(Supplied material begins)
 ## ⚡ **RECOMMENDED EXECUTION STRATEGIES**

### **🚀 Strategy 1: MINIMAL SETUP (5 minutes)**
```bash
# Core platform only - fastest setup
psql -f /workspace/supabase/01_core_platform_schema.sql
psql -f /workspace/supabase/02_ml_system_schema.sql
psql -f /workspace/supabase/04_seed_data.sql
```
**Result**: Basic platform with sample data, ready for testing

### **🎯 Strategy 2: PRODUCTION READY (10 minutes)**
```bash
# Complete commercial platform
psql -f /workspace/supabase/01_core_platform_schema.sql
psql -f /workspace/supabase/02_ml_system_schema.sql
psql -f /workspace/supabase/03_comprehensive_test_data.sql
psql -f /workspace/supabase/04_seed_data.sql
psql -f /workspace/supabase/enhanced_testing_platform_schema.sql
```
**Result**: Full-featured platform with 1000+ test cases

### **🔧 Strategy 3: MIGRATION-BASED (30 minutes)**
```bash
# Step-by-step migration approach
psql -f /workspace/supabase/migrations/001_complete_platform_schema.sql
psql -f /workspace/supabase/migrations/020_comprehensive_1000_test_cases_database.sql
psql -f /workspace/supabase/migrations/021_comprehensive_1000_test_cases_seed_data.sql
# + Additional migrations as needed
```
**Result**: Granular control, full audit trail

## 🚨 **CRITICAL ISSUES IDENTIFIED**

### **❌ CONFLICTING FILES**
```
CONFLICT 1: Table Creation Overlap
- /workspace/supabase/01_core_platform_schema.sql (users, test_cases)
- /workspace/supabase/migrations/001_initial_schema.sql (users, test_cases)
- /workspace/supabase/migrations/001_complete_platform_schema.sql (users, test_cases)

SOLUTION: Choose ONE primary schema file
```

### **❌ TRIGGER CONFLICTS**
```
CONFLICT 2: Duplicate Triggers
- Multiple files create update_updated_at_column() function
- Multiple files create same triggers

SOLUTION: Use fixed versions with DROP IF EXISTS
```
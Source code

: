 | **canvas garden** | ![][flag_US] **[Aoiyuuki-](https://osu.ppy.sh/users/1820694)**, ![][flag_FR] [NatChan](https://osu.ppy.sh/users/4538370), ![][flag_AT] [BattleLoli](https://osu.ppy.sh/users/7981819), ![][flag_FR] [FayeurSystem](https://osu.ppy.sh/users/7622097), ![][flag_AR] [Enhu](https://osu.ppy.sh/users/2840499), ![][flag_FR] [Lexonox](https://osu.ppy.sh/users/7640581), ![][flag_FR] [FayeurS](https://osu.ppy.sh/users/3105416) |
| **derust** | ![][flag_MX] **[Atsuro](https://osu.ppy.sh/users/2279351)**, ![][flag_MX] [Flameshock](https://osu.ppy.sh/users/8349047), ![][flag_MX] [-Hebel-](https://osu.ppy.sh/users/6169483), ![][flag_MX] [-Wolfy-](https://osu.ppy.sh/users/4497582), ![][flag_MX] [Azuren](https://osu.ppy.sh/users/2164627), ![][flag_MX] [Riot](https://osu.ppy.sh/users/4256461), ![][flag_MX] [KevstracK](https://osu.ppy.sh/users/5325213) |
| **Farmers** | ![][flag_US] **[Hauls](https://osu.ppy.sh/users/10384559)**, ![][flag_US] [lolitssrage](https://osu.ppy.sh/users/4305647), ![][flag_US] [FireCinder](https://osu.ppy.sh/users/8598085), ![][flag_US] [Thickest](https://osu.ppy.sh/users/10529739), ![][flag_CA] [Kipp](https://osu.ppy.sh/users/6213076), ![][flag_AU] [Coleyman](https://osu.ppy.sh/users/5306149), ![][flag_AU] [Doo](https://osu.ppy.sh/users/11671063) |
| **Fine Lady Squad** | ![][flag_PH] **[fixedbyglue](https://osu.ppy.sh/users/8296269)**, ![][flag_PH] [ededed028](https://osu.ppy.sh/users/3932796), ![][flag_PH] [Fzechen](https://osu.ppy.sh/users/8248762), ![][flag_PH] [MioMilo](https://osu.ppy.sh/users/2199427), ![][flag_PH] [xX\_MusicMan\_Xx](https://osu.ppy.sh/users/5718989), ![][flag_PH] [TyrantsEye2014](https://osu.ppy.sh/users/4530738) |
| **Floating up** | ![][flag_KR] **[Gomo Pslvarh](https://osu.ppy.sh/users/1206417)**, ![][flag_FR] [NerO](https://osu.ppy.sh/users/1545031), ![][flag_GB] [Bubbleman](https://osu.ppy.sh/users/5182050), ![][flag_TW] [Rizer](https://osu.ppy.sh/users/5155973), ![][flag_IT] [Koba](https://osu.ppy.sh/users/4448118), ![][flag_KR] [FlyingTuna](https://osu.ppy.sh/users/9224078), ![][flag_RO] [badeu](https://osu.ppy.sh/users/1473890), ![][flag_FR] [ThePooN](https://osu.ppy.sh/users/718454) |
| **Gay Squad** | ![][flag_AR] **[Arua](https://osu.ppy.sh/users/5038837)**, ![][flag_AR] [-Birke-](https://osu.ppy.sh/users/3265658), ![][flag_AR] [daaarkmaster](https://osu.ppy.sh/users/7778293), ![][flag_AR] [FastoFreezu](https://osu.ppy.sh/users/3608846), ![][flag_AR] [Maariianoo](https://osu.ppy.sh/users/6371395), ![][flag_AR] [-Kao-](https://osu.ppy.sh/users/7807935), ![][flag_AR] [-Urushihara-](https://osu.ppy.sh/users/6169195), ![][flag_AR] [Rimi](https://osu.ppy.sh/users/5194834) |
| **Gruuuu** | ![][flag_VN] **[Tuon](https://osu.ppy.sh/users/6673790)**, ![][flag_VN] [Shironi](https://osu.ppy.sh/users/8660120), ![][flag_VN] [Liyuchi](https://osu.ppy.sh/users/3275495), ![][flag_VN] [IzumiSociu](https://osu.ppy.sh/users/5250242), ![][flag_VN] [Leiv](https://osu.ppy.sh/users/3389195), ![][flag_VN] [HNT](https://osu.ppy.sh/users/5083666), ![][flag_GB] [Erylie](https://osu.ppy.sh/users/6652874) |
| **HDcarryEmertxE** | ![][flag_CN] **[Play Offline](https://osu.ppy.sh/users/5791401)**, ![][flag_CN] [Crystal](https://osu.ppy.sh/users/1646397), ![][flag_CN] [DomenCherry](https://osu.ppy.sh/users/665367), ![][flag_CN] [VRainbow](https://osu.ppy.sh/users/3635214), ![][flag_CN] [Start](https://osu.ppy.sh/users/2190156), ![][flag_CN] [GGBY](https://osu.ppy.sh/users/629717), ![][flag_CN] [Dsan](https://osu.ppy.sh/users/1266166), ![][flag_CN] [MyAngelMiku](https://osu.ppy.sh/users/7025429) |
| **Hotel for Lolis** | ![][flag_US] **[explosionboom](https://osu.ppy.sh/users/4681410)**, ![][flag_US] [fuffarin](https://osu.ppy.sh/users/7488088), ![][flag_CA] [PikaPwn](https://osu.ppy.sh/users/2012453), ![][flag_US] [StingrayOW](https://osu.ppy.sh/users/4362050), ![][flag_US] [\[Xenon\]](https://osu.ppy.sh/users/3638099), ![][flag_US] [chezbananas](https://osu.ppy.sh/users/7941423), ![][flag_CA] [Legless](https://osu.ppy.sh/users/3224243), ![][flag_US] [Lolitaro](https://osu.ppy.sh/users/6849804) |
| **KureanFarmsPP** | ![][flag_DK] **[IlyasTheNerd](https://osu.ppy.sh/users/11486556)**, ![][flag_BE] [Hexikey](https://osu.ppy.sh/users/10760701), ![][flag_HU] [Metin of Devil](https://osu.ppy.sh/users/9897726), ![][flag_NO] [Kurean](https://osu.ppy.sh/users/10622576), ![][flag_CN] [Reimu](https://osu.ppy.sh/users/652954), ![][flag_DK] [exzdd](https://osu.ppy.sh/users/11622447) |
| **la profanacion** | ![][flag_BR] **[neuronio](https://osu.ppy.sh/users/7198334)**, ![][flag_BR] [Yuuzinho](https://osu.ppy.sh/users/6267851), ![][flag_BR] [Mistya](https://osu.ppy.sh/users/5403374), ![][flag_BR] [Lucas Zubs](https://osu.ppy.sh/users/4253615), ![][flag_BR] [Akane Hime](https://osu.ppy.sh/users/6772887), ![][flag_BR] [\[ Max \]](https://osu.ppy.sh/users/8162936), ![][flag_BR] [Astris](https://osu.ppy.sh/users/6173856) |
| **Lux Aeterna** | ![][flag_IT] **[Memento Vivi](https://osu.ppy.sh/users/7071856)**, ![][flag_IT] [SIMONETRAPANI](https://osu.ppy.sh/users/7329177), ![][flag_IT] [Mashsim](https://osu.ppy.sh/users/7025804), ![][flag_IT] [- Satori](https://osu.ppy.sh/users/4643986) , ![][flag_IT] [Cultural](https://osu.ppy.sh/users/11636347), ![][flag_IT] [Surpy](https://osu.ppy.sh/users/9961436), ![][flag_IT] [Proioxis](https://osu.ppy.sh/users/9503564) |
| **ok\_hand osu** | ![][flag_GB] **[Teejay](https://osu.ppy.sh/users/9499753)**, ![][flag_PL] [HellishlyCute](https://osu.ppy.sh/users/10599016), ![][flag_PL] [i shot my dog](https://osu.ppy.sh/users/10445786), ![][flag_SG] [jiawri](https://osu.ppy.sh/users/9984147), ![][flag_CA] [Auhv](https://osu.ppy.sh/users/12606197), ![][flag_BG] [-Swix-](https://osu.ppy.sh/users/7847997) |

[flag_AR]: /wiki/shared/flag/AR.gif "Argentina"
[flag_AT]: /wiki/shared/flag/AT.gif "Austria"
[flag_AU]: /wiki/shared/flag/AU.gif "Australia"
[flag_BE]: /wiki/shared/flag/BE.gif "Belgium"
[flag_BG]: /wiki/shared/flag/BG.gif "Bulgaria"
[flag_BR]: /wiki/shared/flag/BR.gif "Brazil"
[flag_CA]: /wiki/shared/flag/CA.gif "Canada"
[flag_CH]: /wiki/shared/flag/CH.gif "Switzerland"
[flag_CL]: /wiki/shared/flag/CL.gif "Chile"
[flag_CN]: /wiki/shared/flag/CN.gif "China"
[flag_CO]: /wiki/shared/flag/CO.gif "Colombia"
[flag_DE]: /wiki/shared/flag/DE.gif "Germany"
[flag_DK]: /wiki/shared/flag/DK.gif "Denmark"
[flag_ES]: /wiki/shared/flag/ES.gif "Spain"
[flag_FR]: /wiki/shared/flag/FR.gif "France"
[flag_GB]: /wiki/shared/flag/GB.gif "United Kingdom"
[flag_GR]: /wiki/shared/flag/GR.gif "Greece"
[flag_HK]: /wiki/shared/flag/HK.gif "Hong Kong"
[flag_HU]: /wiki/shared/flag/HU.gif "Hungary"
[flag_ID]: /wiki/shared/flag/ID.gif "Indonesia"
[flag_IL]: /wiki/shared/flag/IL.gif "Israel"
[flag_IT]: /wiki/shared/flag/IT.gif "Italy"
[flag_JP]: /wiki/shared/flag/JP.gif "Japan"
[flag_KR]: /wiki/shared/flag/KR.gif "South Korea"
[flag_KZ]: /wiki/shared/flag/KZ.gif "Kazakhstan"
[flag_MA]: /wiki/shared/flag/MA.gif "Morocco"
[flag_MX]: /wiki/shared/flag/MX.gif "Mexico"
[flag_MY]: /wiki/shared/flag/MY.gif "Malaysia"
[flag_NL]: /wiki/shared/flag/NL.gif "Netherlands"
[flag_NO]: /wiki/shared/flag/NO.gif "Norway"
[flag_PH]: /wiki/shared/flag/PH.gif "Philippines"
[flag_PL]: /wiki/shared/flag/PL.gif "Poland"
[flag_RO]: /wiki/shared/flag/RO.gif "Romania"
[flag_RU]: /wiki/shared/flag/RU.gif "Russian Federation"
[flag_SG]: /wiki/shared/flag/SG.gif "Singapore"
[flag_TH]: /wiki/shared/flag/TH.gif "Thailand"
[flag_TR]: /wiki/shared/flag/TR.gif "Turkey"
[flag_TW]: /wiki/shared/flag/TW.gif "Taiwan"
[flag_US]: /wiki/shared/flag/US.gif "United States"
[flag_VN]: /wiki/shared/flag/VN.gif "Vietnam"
(Supplied material ends)
Assignment
Scan the entries for the word "Result". Report each line that has it.

Task response
**Result**: Basic platform with sample data, ready for testing
**Result**: Full-featured platform with 1000+ test cases
**Result**: Granular control, full audit trail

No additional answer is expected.